Segment Start: Data to use

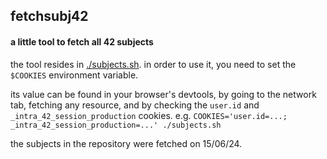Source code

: ## fetchsubj42
#### a little tool to fetch all 42 subjects

the tool resides in [./subjects.sh](subjects.sh). in order to use it, you need to set the `$COOKIES` environment variable.

its value can be found in your browser's devtools, by going to the network tab, fetching any resource, and by checking the `user.id` and `_intra_42_session_production` cookies.
e.g. `COOKIES='user.id=...; _intra_42_session_production=...' ./subjects.sh`

the subjects in the repository were fetched on 15/06/24.
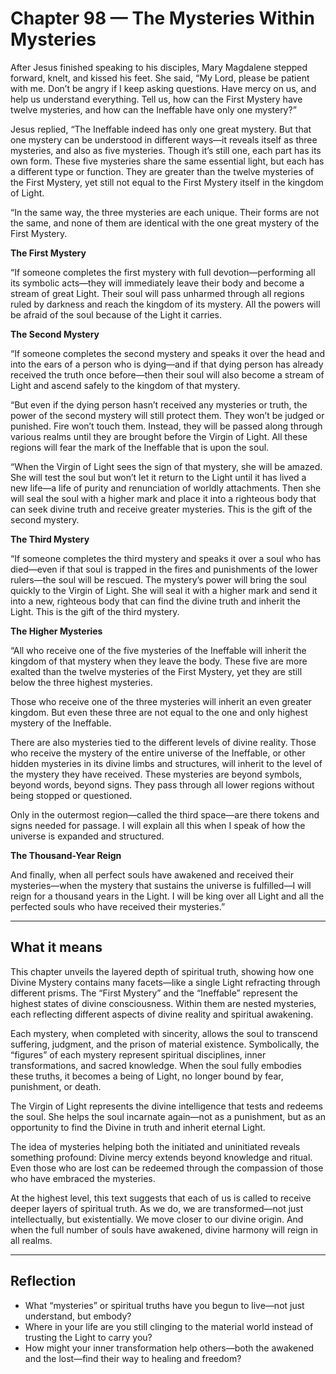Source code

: # Chapter 98 — The Mysteries Within Mysteries

After Jesus finished speaking to his disciples, Mary Magdalene stepped forward, knelt, and kissed his feet. She said, “My Lord, please be patient with me. Don’t be angry if I keep asking questions. Have mercy on us, and help us understand everything. Tell us, how can the First Mystery have twelve mysteries, and how can the Ineffable have only one mystery?”

Jesus replied, “The Ineffable indeed has only one great mystery. But that one mystery can be understood in different ways—it reveals itself as three mysteries, and also as five mysteries. Though it’s still one, each part has its own form. These five mysteries share the same essential light, but each has a different type or function. They are greater than the twelve mysteries of the First Mystery, yet still not equal to the First Mystery itself in the kingdom of Light.

“In the same way, the three mysteries are each unique. Their forms are not the same, and none of them are identical with the one great mystery of the First Mystery.

**The First Mystery**

“If someone completes the first mystery with full devotion—performing all its symbolic acts—they will immediately leave their body and become a stream of great Light. Their soul will pass unharmed through all regions ruled by darkness and reach the kingdom of its mystery. All the powers will be afraid of the soul because of the Light it carries.

**The Second Mystery**

“If someone completes the second mystery and speaks it over the head and into the ears of a person who is dying—and if that dying person has already received the truth once before—then their soul will also become a stream of Light and ascend safely to the kingdom of that mystery.

“But even if the dying person hasn’t received any mysteries or truth, the power of the second mystery will still protect them. They won’t be judged or punished. Fire won’t touch them. Instead, they will be passed along through various realms until they are brought before the Virgin of Light. All these regions will fear the mark of the Ineffable that is upon the soul.

“When the Virgin of Light sees the sign of that mystery, she will be amazed. She will test the soul but won’t let it return to the Light until it has lived a new life—a life of purity and renunciation of worldly attachments. Then she will seal the soul with a higher mark and place it into a righteous body that can seek divine truth and receive greater mysteries. This is the gift of the second mystery.

**The Third Mystery**

“If someone completes the third mystery and speaks it over a soul who has died—even if that soul is trapped in the fires and punishments of the lower rulers—the soul will be rescued. The mystery’s power will bring the soul quickly to the Virgin of Light. She will seal it with a higher mark and send it into a new, righteous body that can find the divine truth and inherit the Light. This is the gift of the third mystery.

**The Higher Mysteries**

“All who receive one of the five mysteries of the Ineffable will inherit the kingdom of that mystery when they leave the body. These five are more exalted than the twelve mysteries of the First Mystery, yet they are still below the three highest mysteries.

Those who receive one of the three mysteries will inherit an even greater kingdom. But even these three are not equal to the one and only highest mystery of the Ineffable.

There are also mysteries tied to the different levels of divine reality. Those who receive the mystery of the entire universe of the Ineffable, or other hidden mysteries in its divine limbs and structures, will inherit to the level of the mystery they have received. These mysteries are beyond symbols, beyond words, beyond signs. They pass through all lower regions without being stopped or questioned.

Only in the outermost region—called the third space—are there tokens and signs needed for passage. I will explain all this when I speak of how the universe is expanded and structured.

**The Thousand-Year Reign**

And finally, when all perfect souls have awakened and received their mysteries—when the mystery that sustains the universe is fulfilled—I will reign for a thousand years in the Light. I will be king over all Light and all the perfected souls who have received their mysteries.”

---

## What it means

This chapter unveils the layered depth of spiritual truth, showing how one Divine Mystery contains many facets—like a single Light refracting through different prisms. The “First Mystery” and the “Ineffable” represent the highest states of divine consciousness. Within them are nested mysteries, each reflecting different aspects of divine reality and spiritual awakening.

Each mystery, when completed with sincerity, allows the soul to transcend suffering, judgment, and the prison of material existence. Symbolically, the “figures” of each mystery represent spiritual disciplines, inner transformations, and sacred knowledge. When the soul fully embodies these truths, it becomes a being of Light, no longer bound by fear, punishment, or death.

The Virgin of Light represents the divine intelligence that tests and redeems the soul. She helps the soul incarnate again—not as a punishment, but as an opportunity to find the Divine in truth and inherit eternal Light.

The idea of mysteries helping both the initiated and uninitiated reveals something profound: Divine mercy extends beyond knowledge and ritual. Even those who are lost can be redeemed through the compassion of those who have embraced the mysteries.

At the highest level, this text suggests that each of us is called to receive deeper layers of spiritual truth. As we do, we are transformed—not just intellectually, but existentially. We move closer to our divine origin. And when the full number of souls have awakened, divine harmony will reign in all realms.

---

## Reflection

* What “mysteries” or spiritual truths have you begun to live—not just understand, but embody?
* Where in your life are you still clinging to the material world instead of trusting the Light to carry you?
* How might your inner transformation help others—both the awakened and the lost—find their way to healing and freedom?
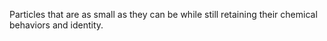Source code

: Particles that are as small as they can be while still retaining their chemical behaviors and identity. 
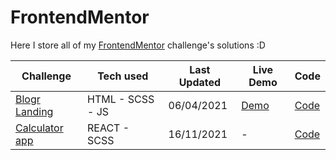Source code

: # FrontendMentor
Here I store all of my [FrontendMentor](https://www.frontendmentor.io/home) challenge's solutions :D

| Challenge | Tech used | Last Updated | Live Demo | Code |
| --- | --- | --- | --- | --- |
| [Blogr Landing](https://www.frontendmentor.io/challenges/blogr-landing-page-EX2RLAApP) | HTML - SCSS - JS | 06/04/2021 | [Demo](blogr-challenge-juanbravozu.netlify.app) | [Code](https://github.com/juanbravozu/FrontendMentor/tree/master/Blogr-landing-challenge-master) |
| [Calculator app](https://www.frontendmentor.io/challenges/calculator-app-9lteq5N29) | REACT - SCSS | 16/11/2021 | - | [Code](https://github.com/juanbravozu/FrontendMentor/tree/master/calculator-app) |
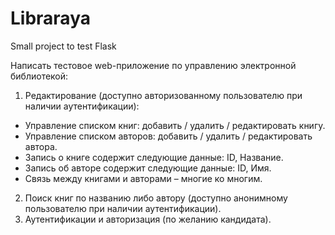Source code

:# Libraraya

Small project to test Flask

Написать тестовое web-приложение по управлению электронной библиотекой:

1. Редактирование (доступно авторизованному пользователю при наличии аутентификации):
- Управление списком книг: добавить / удалить / редактировать книгу.
- Управление списком авторов: добавить / удалить / редактировать автора.
- Запись о книге содержит следующие данные: ID, Название.
- Запись об авторе содержит следующие данные: ID, Имя.
- Связь между книгами и авторами – многие ко многим.
2. Поиск книг по названию либо автору (доступно анонимному пользователю при наличии аутентификации).
3. Аутентификации и авторизация (по желанию кандидата).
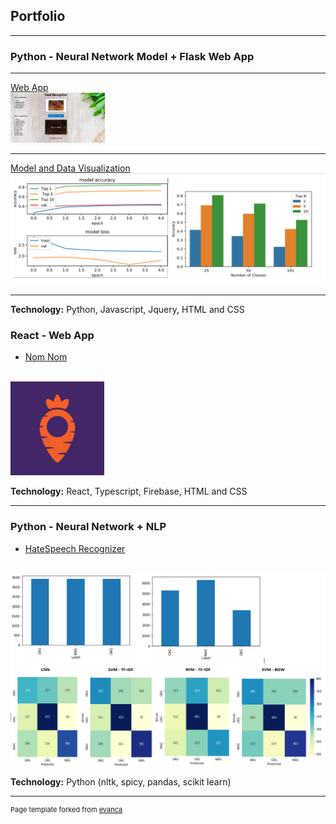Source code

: ## Portfolio

---

### Python - Neural Network Model + Flask Web App  

---
[Web App](https://github.com/Hennakhan/S20-team8-project/tree/master/Demo/FoodRecognizer-Webapp)
<br>
<img src="/images/3.png?raw=true" width="30%" height="30%" />

---
[Model and Data Visualization](https://github.com/Hennakhan/S20-team8-project/tree/master/Demo/CNN_Models)
<img src="images/StatisticalAnalysis.PNG?raw=true"/>

---
<b>Technology:</b> Python, Javascript, Jquery, HTML and CSS

### React - Web App

- [Nom Nom ](https://nomnom.gives/)
<br>
 <img src="images/appicon.png?raw=true" width="150" height="150"/>

<b>Technology:</b> React, Typescript, Firebase, HTML and CSS

---

### Python - Neural Network + NLP 

- [HateSpeech Recognizer](https://github.com/Hennakhan/Hate-speech-detection-using-CNN-SVM-RFM)
<br>
<img src="images/Capture.PNG?raw=true"/>

<b>Technology:</b> Python (nltk, spicy, pandas, scikit learn)

---
<p style="font-size:11px">Page template forked from <a href="https://github.com/evanca/quick-portfolio">evanca</a></p>
<!-- Remove above link if you don't want to attibute -->
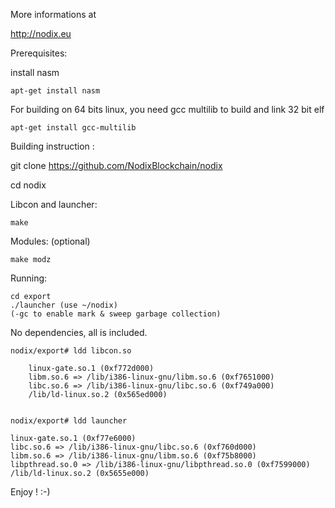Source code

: More informations at

http://nodix.eu


Prerequisites:

install nasm

	apt-get install nasm

For building on 64 bits linux, you need gcc multilib to build and link 32 bit elf

	apt-get install gcc-multilib


Building instruction :


git clone https://github.com/NodixBlockchain/nodix


cd nodix


Libcon and launcher:

	make 


Modules: (optional)

	make modz

Running:

	cd export
	./launcher (use ~/nodix)
	(-gc to enable mark & sweep garbage collection)


No dependencies, all is included.

	nodix/export# ldd libcon.so 

        linux-gate.so.1 (0xf772d000)
        libm.so.6 => /lib/i386-linux-gnu/libm.so.6 (0xf7651000)
        libc.so.6 => /lib/i386-linux-gnu/libc.so.6 (0xf749a000)
        /lib/ld-linux.so.2 (0x565ed000)


	nodix/export# ldd launcher

	linux-gate.so.1 (0xf77e6000)
	libc.so.6 => /lib/i386-linux-gnu/libc.so.6 (0xf760d000)
	libm.so.6 => /lib/i386-linux-gnu/libm.so.6 (0xf75b8000)
	libpthread.so.0 => /lib/i386-linux-gnu/libpthread.so.0 (0xf7599000)
	/lib/ld-linux.so.2 (0x5655e000)

Enjoy ! :-)

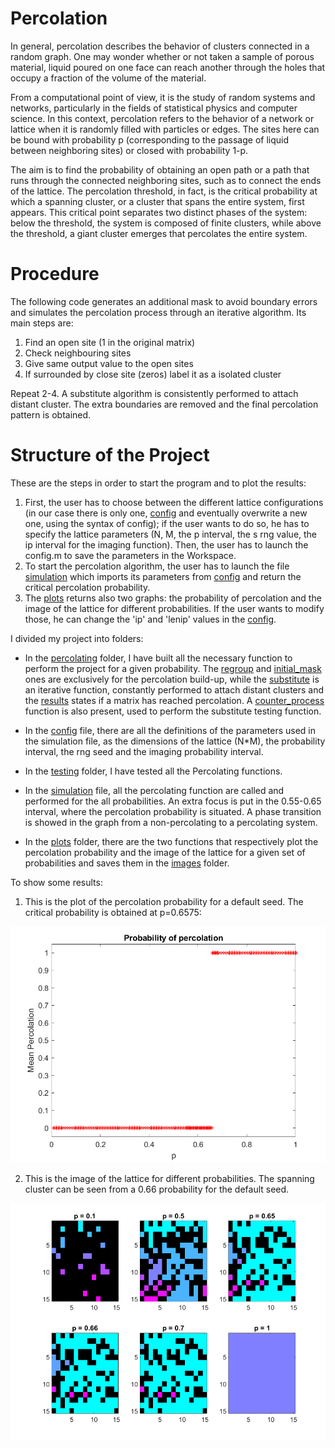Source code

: # Percolation

In general, percolation describes the behavior of clusters connected in a random graph.
One may wonder whether or not taken a sample of porous material, liquid poured on one face can reach another through the holes that occupy a fraction of the volume of the material. 

From a computational point of view, it is the study of random systems and networks, particularly in the fields of statistical physics and computer science. In this context, percolation refers to the behavior of a network or lattice when it is randomly filled with particles or edges. The sites here can be bound with probability p (corresponding to the passage of liquid between neighboring sites) or closed with probability 1-p. 

The aim is to find the probability of obtaining an open path or a path that runs through the connected neighboring sites, such as to connect the ends of the lattice. The percolation threshold, in fact, is the critical probability at which a spanning cluster, or a cluster that spans the entire system, first appears. This critical point separates two distinct phases of the system: below the threshold, the system is composed of finite clusters, while above the threshold, a giant cluster emerges that percolates the entire system.
 
# Procedure

The following code generates an additional mask to avoid boundary errors and simulates the percolation process through an iterative algorithm. Its main steps are:
1. Find an open site (1 in the original matrix)
2. Check neighbouring sites 
3. Give same output value to the open sites
4. If surrounded by close site (zeros) label it as a isolated cluster 

Repeat 2-4. 
A substitute algorithm is consistently performed to attach distant cluster. The extra boundaries are removed and the final percolation pattern is obtained.

# Structure of the Project

These are the steps in order to start the program and to plot the results:
1. First, the user has to choose between the different lattice configurations (in our case there is only one, [config](https://github.com/tonybarrel/Percolation/blob/main/config.m) and eventually overwrite a new one, using the syntax of config); if the user wants to do so, he has to specify the lattice parameters (N, M, the p interval, the s rng value, the ip interval for the imaging function). Then, the user has to launch the config.m to save the parameters in the Workspace.
2. To start the percolation algorithm, the user has to launch the file [simulation](https://github.com/tonybarrel/Percolation/blob/main/simulation.m) which imports its parameters from [config](https://github.com/tonybarrel/Percolation/blob/main/config.m) and return the critical percolation probability.
3. The [plots](https://github.com/tonybarrel/Percolation/tree/main/plots) returns also two graphs: the probability of percolation and the image of the lattice for different probabilities. If the user wants to modify those, he can change the 'ip' and 'lenip' values in the [config](https://github.com/tonybarrel/Percolation/blob/main/config.m).

I divided my project into folders:

- In the [percolating](https://github.com/tonybarrel/Percolation/tree/main/percolating) folder, I have built all the necessary function to perform the project for a given probability. The [regroup](https://github.com/tonybarrel/Percolation/blob/main/percolating/regroup.m) and [initial_mask](https://github.com/tonybarrel/Percolation/blob/main/percolating/initial_mask.m) ones are exclusively for the percolation build-up, while the [substitute](https://github.com/tonybarrel/Percolation/blob/main/percolating/substitue.m) is an iterative function, constantly performed to attach distant clusters and the [results](https://github.com/tonybarrel/Percolation/blob/main/percolating/results.m) states if a matrix has reached percolation. A [counter_process](https://github.com/tonybarrel/Percolation/blob/main/percolating/counter_process.m) function is also present, used to perform the substitute testing function.

- In the [config](https://github.com/tonybarrel/Percolation/blob/main/config.m) file, there are all the definitions of the parameters used in the simulation file, as the dimensions of the lattice (N*M), the probability interval, the rng seed and the imaging probability interval.

- In the [testing](https://github.com/tonybarrel/Percolation/tree/main/testing) folder, I have tested all the Percolating functions.

- In the [simulation](https://github.com/tonybarrel/Percolation/blob/main/simulation.m) file, all the percolating function are called and performed for the all probabilities. An extra focus is put in the 0.55-0.65 interval, where the percolation probability is situated. A phase transition is showed in the graph from a non-percolating to a percolating system. 

- In the [plots](https://github.com/tonybarrel/Percolation/tree/main/plots) folder, there are the two functions that respectively plot the percolation probability and the image of the lattice for a given set of probabilities and saves them in the [images](https://github.com/tonybarrel/Percolation/tree/main/plots/images) folder.

To show some results:

1. This is the plot of the percolation probability for a default seed. The critical probability is obtained at p=0.6575:

![config](https://github.com/tonybarrel/Percolation/blob/main/plots/images/prob_percol.png)

2. This is the image of the lattice for different probabilities. The spanning cluster can be seen from a 0.66 probability for the default seed.
 
![config](https://github.com/tonybarrel/Percolation/blob/main/plots/images/imaging.png)
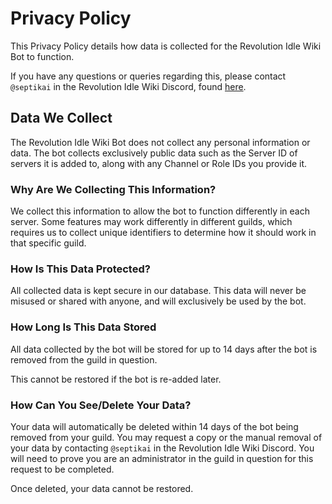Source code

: # Privacy Policy

This Privacy Policy details how data is collected for the Revolution Idle Wiki Bot to function.

If you have any questions or queries regarding this, please contact `@septikai` in the Revolution Idle Wiki Discord, found [here](https://discord.gg/MqCUeysH5W).

## Data We Collect

The Revolution Idle Wiki Bot does not collect any personal information or data. The bot collects exclusively public data such as the Server ID of servers it is added to, along with any Channel or Role IDs you provide it.

### Why Are We Collecting This Information?

We collect this information to allow the bot to function differently in each server. Some features may work differently in different guilds, which requires us to collect unique identifiers to determine how it should work in that specific guild.

### How Is This Data Protected?

All collected data is kept secure in our database. This data will never be misused or shared with anyone, and will exclusively be used by the bot.

### How Long Is This Data Stored

All data collected by the bot will be stored for up to 14 days after the bot is removed from the guild in question.

This cannot be restored if the bot is re-added later.

### How Can You See/Delete Your Data?

Your data will automatically be deleted within 14 days of the bot being removed from your guild. You may request a copy or the manual removal of your data by contacting `@septikai` in the Revolution Idle Wiki Discord. You will need to prove you are an administrator in the guild in question for this request to be completed.

Once deleted, your data cannot be restored.



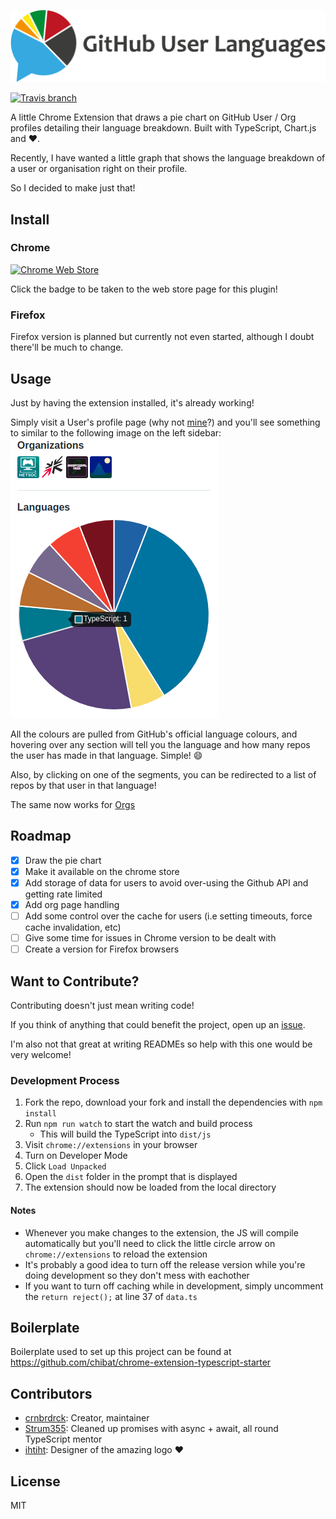 ![GitHub User Languages Logo](./img/logotype_horizontal.png?raw=true)

[![Travis branch](https://img.shields.io/travis/crnbrdrck/github-user-languages/master.svg?style=flat-square)](https://travis-ci.org/crnbrdrck/github-user-languages)

A little Chrome Extension that draws a pie chart on GitHub User / Org profiles detailing their language breakdown. Built with TypeScript, Chart.js and :heart:.

Recently, I have wanted a little graph that shows the language breakdown of a user or organisation right on their profile.

So I decided to make just that!

## Install
### Chrome
[![Chrome Web Store](https://img.shields.io/chrome-web-store/v/kikdmnikeponomghepmfipgiijlmfhfl.svg?style=flat-square)](https://chrome.google.com/webstore/detail/github-user-languages/kikdmnikeponomghepmfipgiijlmfhfl)

Click the badge to be taken to the web store page for this plugin!

### Firefox
Firefox version is planned but currently not even started, although I doubt there'll be much to change.

## Usage
Just by having the extension installed, it's already working!

Simply visit a User's profile page (why not [mine](https://github.com/crnbrdrck)?) and you'll see something to similar to the following image on the left sidebar: ![github-user-languages demo](./img/demo.png)

All the colours are pulled from GitHub's official language colours, and hovering over any section will tell you the language and how many repos the user has made in that language. Simple! :smile:

Also, by clicking on one of the segments, you can be redirected to a list of repos by that user in that language!

The same now works for [Orgs](https://github.com/github)

## Roadmap

- [x] Draw the pie chart
- [x] Make it available on the chrome store
- [x] Add storage of data for users to avoid over-using the Github API and getting rate limited
- [x] Add org page handling
- [ ] Add some control over the cache for users (i.e setting timeouts, force cache invalidation, etc)
- [ ] Give some time for issues in Chrome version to be dealt with
- [ ] Create a version for Firefox browsers

## Want to Contribute?
Contributing doesn't just mean writing code!

If you think of anything that could benefit the project, open up an [issue](https://github.com/crnbrdrck/github-user-langs/issues).

I'm also not that great at writing READMEs so help with this one would be very welcome!

### Development Process
1. Fork the repo, download your fork and install the dependencies with `npm install`
2. Run `npm run watch` to start the watch and build process
    - This will build the TypeScript into `dist/js`
3. Visit `chrome://extensions` in your browser
4. Turn on Developer Mode
5. Click `Load Unpacked`
6. Open the `dist` folder in the prompt that is displayed
7. The extension should now be loaded from the local directory

#### Notes
- Whenever you make changes to the extension, the JS will compile automatically but you'll need to click the little circle arrow on `chrome://extensions` to reload the extension
- It's probably a good idea to turn off the release version while you're doing development so they don't mess with eachother
- If you want to turn off caching while in development, simply uncomment the `return reject();` at line 37 of `data.ts`

## Boilerplate
Boilerplate used to set up this project can be found at https://github.com/chibat/chrome-extension-typescript-starter

## Contributors
- [crnbrdrck](https://github.com/crnbrdrck): Creator, maintainer
- [Strum355](https://github.com/strum355): Cleaned up promises with async + await, all round TypeScript mentor
- [ihtiht](https://github.com/ihtiht): Designer of the amazing logo :heart:

## License
MIT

Segment End: Data to use

— Problem statement —
Look through the data above and return exactly the lines from the one that contains "Click the badge" to the one that contains "Just by having", inclusive, with nothing else.

— Answer to the exercise —
Click the badge to be taken to the web store page for this plugin!

### Firefox
Firefox version is planned but currently not even started, although I doubt there'll be much to change.

## Usage
Just by having the extension installed, it's already working!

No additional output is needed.